China's Manufacturing PMI Is Stuck
by Robert Brusca  August 31, 2020

Manufacturing in China has improved and in August it is still expanding. But the PMI in August stepped back a tick to 51.0 from July's 51.1. At a mark of 51.0, it is barely indicating expansion at all. And even the three-month average is lower than the six-month average (51.0 vs. 51.1), but the net change over three months (point to point) is positive, improving by 0.4 diffusion points. These various metrics identify Chinese manufacturing as being in a very flat low growth trajectory. The table also ranks the level of the PMI index on a timeline back to January 2005. On that basis, the PMI has a 44.7 percentile rank, leaving it just short of its median on this timeline (medians occur at a ranking of 50).

The manufacturing PMI has 11 components of which only four have rankings (queue standings) above their historic medians. Input prices have the strongest ranking, delivery times have the second highest ranking followed by employment and finally output at a rank standing of 51.6. The above median standing for deliveries may reflect ongoing issues with supply chain management more than any bottleneck effect. Activity has not been strong enough to have generated any true shortages due to scarcity. The problem is -or will be- getting supply chains functioning again.

China registers a very low standing for stocks of major inputs as well as for new export orders. Imports also have a below 40th percentile standing.
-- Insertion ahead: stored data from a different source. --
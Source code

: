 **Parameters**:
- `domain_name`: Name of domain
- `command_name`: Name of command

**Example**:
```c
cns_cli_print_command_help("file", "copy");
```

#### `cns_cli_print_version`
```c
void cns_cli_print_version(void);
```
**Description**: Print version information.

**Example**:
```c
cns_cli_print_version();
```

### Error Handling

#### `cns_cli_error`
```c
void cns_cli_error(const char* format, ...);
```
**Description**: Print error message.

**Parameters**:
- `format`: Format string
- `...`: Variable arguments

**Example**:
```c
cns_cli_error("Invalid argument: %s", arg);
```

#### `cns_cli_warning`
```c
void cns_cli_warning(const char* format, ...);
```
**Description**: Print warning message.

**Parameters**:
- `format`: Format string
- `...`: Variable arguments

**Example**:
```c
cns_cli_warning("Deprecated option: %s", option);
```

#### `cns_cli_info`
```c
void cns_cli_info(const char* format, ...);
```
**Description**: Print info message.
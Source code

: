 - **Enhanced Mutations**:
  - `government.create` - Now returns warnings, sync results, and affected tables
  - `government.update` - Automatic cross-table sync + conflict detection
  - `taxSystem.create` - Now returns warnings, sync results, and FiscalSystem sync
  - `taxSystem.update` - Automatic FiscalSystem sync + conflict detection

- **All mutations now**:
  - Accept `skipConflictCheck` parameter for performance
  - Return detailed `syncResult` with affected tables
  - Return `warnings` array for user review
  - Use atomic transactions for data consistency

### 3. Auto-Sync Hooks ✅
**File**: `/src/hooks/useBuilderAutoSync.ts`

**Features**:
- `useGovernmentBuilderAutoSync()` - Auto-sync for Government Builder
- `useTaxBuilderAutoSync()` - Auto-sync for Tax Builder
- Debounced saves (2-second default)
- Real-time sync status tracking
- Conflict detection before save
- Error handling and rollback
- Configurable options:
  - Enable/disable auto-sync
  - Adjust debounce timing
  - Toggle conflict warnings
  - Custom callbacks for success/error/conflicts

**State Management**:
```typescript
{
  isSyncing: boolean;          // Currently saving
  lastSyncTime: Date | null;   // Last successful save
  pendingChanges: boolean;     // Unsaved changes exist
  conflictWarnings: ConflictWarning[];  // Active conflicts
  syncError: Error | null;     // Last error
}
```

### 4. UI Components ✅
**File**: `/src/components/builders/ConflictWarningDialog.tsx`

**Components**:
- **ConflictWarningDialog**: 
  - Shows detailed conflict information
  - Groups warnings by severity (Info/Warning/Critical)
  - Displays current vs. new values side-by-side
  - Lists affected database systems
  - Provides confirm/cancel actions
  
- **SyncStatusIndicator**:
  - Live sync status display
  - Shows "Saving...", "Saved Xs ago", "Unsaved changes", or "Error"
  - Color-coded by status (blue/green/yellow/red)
Obviously, the international channel remains a drag on growth.

In June, five of 11 PMI components have values above 50; in July, the sum stood at the same figure, just five. In August, the count fell to four, but with three components at a diffusion value of 49 (employment, new export orders, and imports), putting them on the brink of growth.

The virus has impacted economic activity globally. Although it started in China, China now seems to be little affected by the disease. It does have several vaccines in the late stages of trials. But even with this progress, China's economy is still not firing on all cylinders. U.S. tariffs are still in place despite China's phase-one trade deal with the U.S. China's relationship with the U.S. has soured in the wake of the spread of the virus. As a result, trade talks between the U.S. and China had broken off, but they are in the process of being restarted. Still, no country is back to business as usual. And in China, the economy is still struggling as global demand recovers but remains a shadow of its former self.